## What the exercise asks
Show all lines from the records below in which the string "cambios" is present.
-- Given records follows --
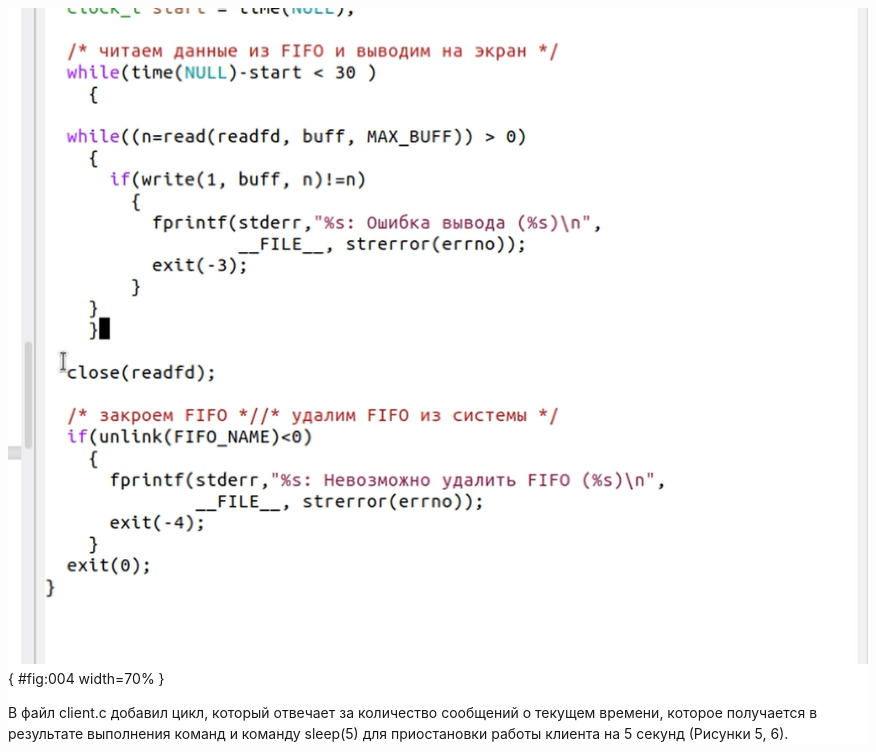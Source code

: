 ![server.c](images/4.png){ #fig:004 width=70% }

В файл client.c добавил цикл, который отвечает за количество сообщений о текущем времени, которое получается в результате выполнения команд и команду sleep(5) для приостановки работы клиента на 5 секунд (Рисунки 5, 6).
-- Given records concluded --
-- Given records follows --
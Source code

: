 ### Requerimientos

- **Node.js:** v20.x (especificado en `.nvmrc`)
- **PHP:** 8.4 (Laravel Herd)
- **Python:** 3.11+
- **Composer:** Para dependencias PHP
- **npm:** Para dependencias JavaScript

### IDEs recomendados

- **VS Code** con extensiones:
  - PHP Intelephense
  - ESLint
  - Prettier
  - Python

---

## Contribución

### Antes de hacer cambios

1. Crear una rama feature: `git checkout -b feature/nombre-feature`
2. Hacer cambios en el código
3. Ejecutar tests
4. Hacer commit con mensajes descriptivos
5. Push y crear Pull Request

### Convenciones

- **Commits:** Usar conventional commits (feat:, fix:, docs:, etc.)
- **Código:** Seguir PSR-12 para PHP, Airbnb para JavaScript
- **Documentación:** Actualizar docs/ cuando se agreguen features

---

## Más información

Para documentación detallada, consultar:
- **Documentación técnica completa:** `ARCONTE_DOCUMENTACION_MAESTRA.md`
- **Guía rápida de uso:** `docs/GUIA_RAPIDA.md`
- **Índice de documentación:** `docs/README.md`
-- Given records concluded --
## Result of this task
### Antes de hacer cambios
2. Hacer cambios en el código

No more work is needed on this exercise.